Search by Author and Date

I have just downloaded Devonthink Office and imported, with OCR, some sample documents into it, and have a couple of questions I hope someone might be able to answer.

Is it possible to search by the Author text that I entered when prompted on import?

How can I search for keywords relating to documents created between a certain date only, for instances when I know a document may have been authored by someone in the past two weeks?

Can I restrict my search to say, only the keywords field, or only the subject fields?

Thanks!

At this moment the Keywords you enter are imported and set into the Comments of a database record. The other data is written to the PDF file but, as with any other PDF file, is not used at this moment except for the file creation and modification date.

Also, the creation date of an OCR-ed PDF file is set to the original file creation date.

Date range searches are not possible in the Find window but the History tool can be helpful.

The History tool has many possibilities that I’d like to mention, although you may or may not find this particularly relevant to your query.

The History view presents a flat view of your entire database, initially sorted by Age on the Modification Date. You can use other Sort options from View > Sort, and/or you can add other sortable columns to your History view using View > Columns. Select an item and press Command-R to see it’s location in your organizational structure.

Click on an item and Control-click (right click). Contextual menu options will let you move or replicate the document to a location, add/remove a label to one or more items, and so on.

Remember also that there’s a script in DT Pro’s Scripts menu that will let you create a smart group that will display all of the content in your DT Pro database that’s been changed during the past week.

Ok thanks for that. It seems that this software might not be suitable for our business after all. It’s a shame because apart from the search limitations, it’s otherwise a great piece of software, and much easier to use and implement than some of the heavier document management systems around.

Thanks for your help!

Comments.

DTPO is using PDFKit from Apple to display the PDF. But Preview doesn’t show the Document Properties information (which you can enter during the OCR process). Maybe in the next OS X release?

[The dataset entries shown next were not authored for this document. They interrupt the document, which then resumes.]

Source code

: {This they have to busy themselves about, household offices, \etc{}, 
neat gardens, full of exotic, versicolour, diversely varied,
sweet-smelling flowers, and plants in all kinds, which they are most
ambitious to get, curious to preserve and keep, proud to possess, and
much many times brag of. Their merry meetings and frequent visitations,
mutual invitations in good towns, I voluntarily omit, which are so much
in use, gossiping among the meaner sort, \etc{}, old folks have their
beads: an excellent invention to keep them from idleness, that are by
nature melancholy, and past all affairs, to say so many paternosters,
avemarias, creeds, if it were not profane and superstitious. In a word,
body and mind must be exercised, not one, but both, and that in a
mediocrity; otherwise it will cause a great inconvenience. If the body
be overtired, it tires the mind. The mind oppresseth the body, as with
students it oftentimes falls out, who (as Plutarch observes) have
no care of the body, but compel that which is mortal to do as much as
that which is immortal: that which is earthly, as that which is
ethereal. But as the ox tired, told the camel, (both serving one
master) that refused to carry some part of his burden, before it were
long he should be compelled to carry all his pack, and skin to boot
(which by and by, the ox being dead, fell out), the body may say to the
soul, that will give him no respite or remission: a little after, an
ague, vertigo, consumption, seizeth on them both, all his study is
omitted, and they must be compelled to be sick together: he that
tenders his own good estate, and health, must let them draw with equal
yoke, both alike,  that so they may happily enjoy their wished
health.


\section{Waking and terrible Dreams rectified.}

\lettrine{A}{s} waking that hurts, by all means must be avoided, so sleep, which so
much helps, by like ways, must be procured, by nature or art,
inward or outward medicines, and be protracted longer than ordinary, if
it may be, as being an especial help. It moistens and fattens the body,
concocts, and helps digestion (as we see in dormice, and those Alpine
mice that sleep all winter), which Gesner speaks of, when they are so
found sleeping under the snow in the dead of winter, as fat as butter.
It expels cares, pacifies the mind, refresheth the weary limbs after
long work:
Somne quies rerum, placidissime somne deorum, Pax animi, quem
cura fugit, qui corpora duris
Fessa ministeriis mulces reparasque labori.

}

If you have the ‘set attributes’ option checked in DTPO’s Preferences > OCR you can enter the Document Properties information, and that information can be seen if the resulting PDF file is opened in Acrobat.

If the Author information is important, just enter it Also into the Keywords field. It will be saved into the document Info panel Comment field. And yes, the Comment field can be searched independently of the other metadata and content of a document. Note also that search results can be sorted by date. As I keep the Info panel permanently open as the right-most window on my display, I can very quickly check dates even in the search window.

Of course, if the author’s name is also in the body of the document, it will be found by a content/Phrase search.

Finally, if one needs a really tricky sorting and filtering of the data, one can replicate the search results to a group created for that purpose (usually temporary). I usually use the Vertical Split view in that case and one can add additional sort columns to the view using View > Columns. One can then create subsets of that group through searches and sorts, if needed. For example, although NOT isn’t available in the current set of search operators, it can be emulated by such techniques. Quicker done than described.

To tell the truth, I’ve unchecked the ‘set attributes’ option in DTPO Preferences > OCR. When I’m feeding a bunch of documents into my ScanSnap’s feeder I don’t want to have to stop and fill in the Document Properties information. Worse, that stops the OCR processing queue until the form, is completed. Instead, I’ll depend on DTPO to help me find anything I need. I’ve set ScanSnap manager to give each PDF a name such as “2006_11_02_05_11_07.pdf”. That tells me the date and time the PDF was created. I may or may not change it to a descriptive name later on.